How to Run 50 Miles: Part III – Muscular Strength
The second principle I mentioned in my first post is that aerobic fitness is rarely the limiter of speed. Again, I’m not a scientist but just stating what I learn through my own experience. If you happen to know of scientific evidence for anything I’m talking about (refuting or confirming) make note in the comments. Aerobic fitness does matter, it is just isn’t the be all end all.
In the past few months I’ve run the Portland Marathon (flat and on paved roads) and two 50K ultra-marathons (hilly and mostly off road). In these three outings, despite running them after just a few months of training after a long hiatus from running, I was never out of breath. There were a few times during the 50K’s when I was breathing super hard during steep climbs, but those were just a few isolated incidents. The majority of the time my lungs were not the limiter in any way. I was breathing fine, but still my perceived exertion was very high.
In the case of my Portland Marathon experience, after about 16 miles my legs just stopped working normally. I wasn’t aerobically fatigued in any way, but it felt like I just finished a billion reps of squats and my leg muscles just wouldn’t fire. During my 50K’s, I had a similar experience. My muscles were just exhausted, as if I finished a really demanding weight workout, but my cardiovascular system and lungs seemed fine. During The North Face 50K, there were plenty of long climbs on single-track trails. They took a lot of power to muscle up.

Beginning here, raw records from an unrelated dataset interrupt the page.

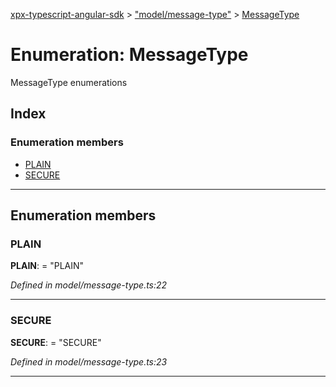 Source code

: [xpx-typescript-angular-sdk](../README.md) > ["model/message-type"](../modules/_model_message_type_.md) > [MessageType](../enums/_model_message_type_.messagetype.md)

# Enumeration: MessageType

MessageType enumerations

## Index

### Enumeration members

* [PLAIN](_model_message_type_.messagetype.md#plain)
* [SECURE](_model_message_type_.messagetype.md#secure)

---

## Enumeration members

<a id="plain"></a>

###  PLAIN

**PLAIN**:  = "PLAIN"

*Defined in model/message-type.ts:22*

___
<a id="secure"></a>

###  SECURE

**SECURE**:  = "SECURE"

*Defined in model/message-type.ts:23*

___


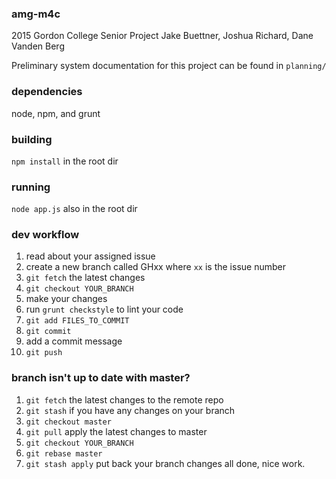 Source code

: ### amg-m4c
2015 Gordon College Senior Project
Jake Buettner, Joshua Richard, Dane Vanden Berg

Preliminary system documentation for this project can be found in `planning/`

### dependencies
node, npm, and grunt

### building
`npm install` in the root dir

### running
`node app.js` also in the root dir

### dev workflow
1. read about your assigned issue
2. create a new branch called GHxx where `xx` is the issue number
3. `git fetch` the latest changes
4. `git checkout YOUR_BRANCH`
5. make your changes
6. run `grunt checkstyle` to lint your code
7. `git add FILES_TO_COMMIT`
8. `git commit`
9. add a commit message
10. `git push`

### branch isn't up to date with master?
1. `git fetch` the latest changes to the remote repo
2. `git stash` if you have any changes on your branch
3. `git checkout master`
4. `git pull` apply the latest changes to master
5. `git checkout YOUR_BRANCH`
6. `git rebase master`
7. `git stash apply` put back your branch changes
all done, nice work.
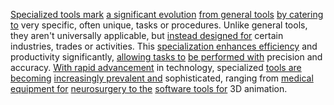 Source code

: 
[Specialized tools mark](3/1/1/1/1/.Mechanic%20Tools) [a significant evolution](1/1/3/2/1/3/2/.Evolution) [from general tools](3/1/1/1/1/1/1/.Building%20Tools) [by catering to](3/1/1/2/1/1/2/.Communication) very specific, often unique, tasks or procedures. Unlike general tools, they aren't universally applicable, but [instead designed for](1/1/3/3/1/1/3/.Design) certain industries, trades or activities. This [specialization enhances efficiency](2/2/1/2/1/2/.Effectiveness) and productivity significantly, [allowing tasks to](3/1/1/2/2/2/1/1/1/2/2/.Taskmanager) [be performed with](1/1/3/2/2/1/1/1/.Procedure) precision and accuracy. [With rapid advancement](1/1/3/2/1/3/3/.Advancement) in technology, specialized [tools are becoming](3/1/1/1/.Physical%20Tools) [increasingly prevalent and](1/2/2/2/1/1/2/.Trends) sophisticated, ranging from [medical equipment for](3/1/1/1/1/3/.Specialized%20Tools) [neurosurgery to the](3/2/1/2/3/1/1/1/.Anatomy) [software tools for](3/1/2/1/2/1/.Software%20cracking%20tools) 3D animation.

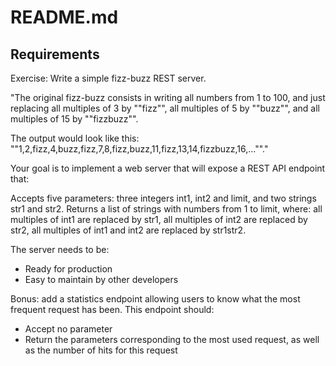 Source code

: # README.md

## Requirements
Exercise: Write a simple fizz-buzz REST server. 

"The original fizz-buzz consists in writing all numbers from 1 to 100, and just
replacing all multiples of 3 by ""fizz"", all multiples of 5 by ""buzz"", and
all multiples of 15 by ""fizzbuzz"". 

The output would look like this:
""1,2,fizz,4,buzz,fizz,7,8,fizz,buzz,11,fizz,13,14,fizzbuzz,16,...""."

Your goal is to implement a web server that will expose a REST API endpoint that:

Accepts five parameters: three integers int1, int2 and limit, and two strings
str1 and str2.  Returns a list of strings with numbers from 1 to limit, where:
all multiples of int1 are replaced by str1, all multiples of int2 are replaced
by str2, all multiples of int1 and int2 are replaced by str1str2.
 

The server needs to be:

* Ready for production
* Easy to maintain by other developers
 

Bonus: add a statistics endpoint allowing users to know what the most frequent
request has been. This endpoint should:

* Accept no parameter
* Return the parameters corresponding to the most used request, as well as the
    number of hits for this request
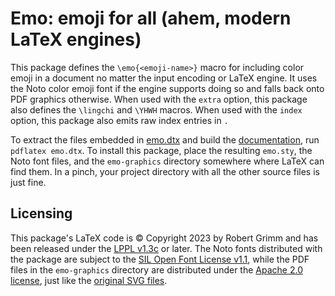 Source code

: # Emo: emoji for all (ahem, modern LaTeX engines)

This package defines the `\emo{<emoji-name>}` macro for including color emoji in
a document no matter the input encoding or LaTeX engine. It uses the Noto color
emoji font if the engine supports doing so and falls back onto PDF graphics
otherwise. When used with the `extra` option, this package also defines the
`\lingchi` and `\YHWH` macros. When used with the `index` option, this package
also emits raw index entries in `.`

To extract the files embedded in [emo.dtx](emo.dtx) and build the
[documentation](emo.pdf), run `pdflatex emo.dtx`. To install this package, place
the resulting `emo.sty`, the Noto font files, and the `emo-graphics` directory
somewhere where LaTeX can find them. In a pinch, your project directory with all
the other source files is just fine.

## Licensing

This package's LaTeX code is © Copyright 2023 by Robert Grimm and has been
released under the [LPPL v1.3c](https://www.latex-project.org/lppl/lppl-1-3c/)
or later. The Noto fonts distributed with the package are subject to the [SIL
Open Font License v1.1](https://scripts.sil.org/ofl), while the PDF files in the
`emo-graphics` directory are distributed under the [Apache 2.0
license](https://www.apache.org/licenses/LICENSE-2.0), just like the [original
SVG files](https://github.com/googlefonts/noto-emoji).

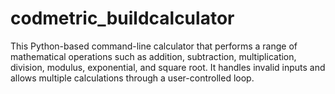 # codmetric_buildcalculator
This Python-based command-line calculator that performs a range of mathematical operations such as addition, subtraction, multiplication, division, modulus, exponential, and square root. It handles invalid inputs and allows multiple calculations through a user-controlled loop.
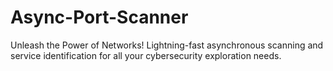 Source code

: # Async-Port-Scanner
Unleash the Power of Networks! Lightning-fast asynchronous scanning and service identification for all your cybersecurity exploration needs.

I wish I had worn a heart rate monitor during my races to prove this point. I bet my heart rate was right around 140 or so. Not super high. What also happened later in the races was that my form went to hell. I would slouch over and everything would just sag. My core and low back would tire. This would affect my stride and breathing.
My take away from these events is that muscular strength (across the whole body, not just legs) plays a massive part in endurance events. When I say strength I really mean power/weight ratio. Strength with a fairly lean overall mass. Strong core and strong back to support proper form over long distances. Strong posterior chain (calves, hamstrings, glutes, low-back) to support overall running form and power. Once a reasonable aerobic base is developed, it makes intuitive sense that working the other energetic and power-building pathways in the body is a smart thing to do.